•Part 22•

18 0 0
                                    

“Oke, selanjutnya kelompok 3 silakan maju.”

Alea dan ketiga anggota kelompok lainnya bergerak ke depan kelas untuk presentasi hasil praktikum. Masih ada 15 menit, sebelum bel istirahat pertama berbunyi. Suasana di luar kelas tampak sepi karena para siswa masih sibuk di kelas masing-masing.

Tok tok tok

Atensi semua orang yang berada di kelas XI IPA 2 teralihkan oleh suara pintu yang diketuk.

“Permisi Bu,”

“Mohon maaf mengganggu. Izin menyampaikan pesan dari Pak Dika. Beliau meminta Alea untuk ke ruangannya sekarang,” tutur salah satu murid kelas sebelah.

Setelah meminta izin dan mendapat persetujuan dari Bu Abel—guru Biologi—Alea bergegas keluar kelas. Dia menutup pintu kelas kemudian berbalik. Bersamaan dengan itu, Arta juga tampak baru saja keluar dari kelasnya. Alea berjalan mendekat.

“Arta, disuruh ketemu Pak Dika juga?”

Cowok itu mengangguk.

“Kenapa ya? Padahal kan pengumuman finalis masih lama. Nggak tahu juga bakal lolos apa enggak. Eh pasti lolos sih, harus pokoknya mah,” optimis Alea pada akhirnya. Diam-diam Arta juga menebak apa yang menjadi alasan Pak Dika ingin bertemu dengan mereka.

Tok tok tok

Terdengar suara yang mengizinkan Arta dan Alea masuk. Entah mengapa atmosfer ruangan Pak Dika sedikit berbeda kali ini. Seperti ada sesuatu yang mau tak mau harus siap mereka hadapi. Begitupun raut wajah Pak Dika.

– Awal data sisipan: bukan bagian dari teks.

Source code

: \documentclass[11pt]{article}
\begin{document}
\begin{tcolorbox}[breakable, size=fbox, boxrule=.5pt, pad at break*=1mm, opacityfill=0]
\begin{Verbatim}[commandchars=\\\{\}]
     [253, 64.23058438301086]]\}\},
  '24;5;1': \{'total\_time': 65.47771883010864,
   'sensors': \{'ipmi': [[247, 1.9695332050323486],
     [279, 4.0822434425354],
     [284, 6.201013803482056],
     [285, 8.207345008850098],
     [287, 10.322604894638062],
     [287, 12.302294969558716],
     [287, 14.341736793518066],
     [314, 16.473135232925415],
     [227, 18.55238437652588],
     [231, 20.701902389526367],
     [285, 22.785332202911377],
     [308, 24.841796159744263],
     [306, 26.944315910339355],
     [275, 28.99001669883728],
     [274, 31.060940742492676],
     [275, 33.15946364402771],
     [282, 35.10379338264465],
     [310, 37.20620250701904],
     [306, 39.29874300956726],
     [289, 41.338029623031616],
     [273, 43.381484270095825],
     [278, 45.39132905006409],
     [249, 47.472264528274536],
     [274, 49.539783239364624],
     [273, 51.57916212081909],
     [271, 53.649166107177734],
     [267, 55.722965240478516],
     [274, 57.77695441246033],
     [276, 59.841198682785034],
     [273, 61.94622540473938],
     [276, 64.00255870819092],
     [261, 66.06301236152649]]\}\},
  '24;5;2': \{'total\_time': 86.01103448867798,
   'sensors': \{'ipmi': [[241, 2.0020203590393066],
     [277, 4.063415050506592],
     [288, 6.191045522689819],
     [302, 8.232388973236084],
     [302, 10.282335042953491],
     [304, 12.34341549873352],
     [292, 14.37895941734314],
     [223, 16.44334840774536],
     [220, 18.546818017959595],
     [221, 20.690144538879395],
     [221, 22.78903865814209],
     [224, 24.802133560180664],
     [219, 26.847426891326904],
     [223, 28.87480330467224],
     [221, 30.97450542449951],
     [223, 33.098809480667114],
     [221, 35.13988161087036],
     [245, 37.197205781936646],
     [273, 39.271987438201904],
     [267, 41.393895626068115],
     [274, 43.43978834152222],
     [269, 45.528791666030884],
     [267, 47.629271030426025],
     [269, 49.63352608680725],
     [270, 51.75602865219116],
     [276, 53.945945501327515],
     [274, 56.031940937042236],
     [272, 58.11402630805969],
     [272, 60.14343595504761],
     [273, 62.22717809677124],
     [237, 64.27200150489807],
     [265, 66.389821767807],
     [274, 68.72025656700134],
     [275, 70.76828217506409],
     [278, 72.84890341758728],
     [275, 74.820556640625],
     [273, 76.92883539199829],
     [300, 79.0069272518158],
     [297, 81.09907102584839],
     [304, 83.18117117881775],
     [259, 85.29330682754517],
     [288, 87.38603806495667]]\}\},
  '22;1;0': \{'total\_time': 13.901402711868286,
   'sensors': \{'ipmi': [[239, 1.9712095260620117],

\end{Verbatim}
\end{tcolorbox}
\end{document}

Seolah ada sesuatu yang merundung, tetapi beliau sendiri tak tahu bagaimana menanganinya.

“Silakan duduk, Arta, Alea.”

“Ada perlu apa ya, Pak?” Alea sudah sangat penasaran.

Pak Dika menghela napas pelan dan menyodorkan sebuah amplop putih yang sejak tadi dia mainkan di tangannya.

“Ini…apa Pak?”

“Surat dari panitia lomba.”

Setahu Alea, segala macam pemberitahuan disampaikan panitia secara online, kecuali…

Dengan sedikit gemetar antara tergesa, penasaran, juga ketakutan, Alea membuka segel amplop yang masih utuh. Menarik perlahan isi yang terdapat di dalamnya. Kemudian, kedua pasang netra remaja itu memindai kata demi kata yang tertera di sana.

“DISKUALIFIKASI?!”

Satu kata yang membuat mereka terhenyak ketika membacanya. Satu kata peruntuh semangat dan optimisme yang tercipta. Satu kata penghancur dan pemusnah mimpi dalam sekejab saja. Satu kata yang bahkan Arta dan Alea sendiri tak menyiapkan diri untuk menghadapinya.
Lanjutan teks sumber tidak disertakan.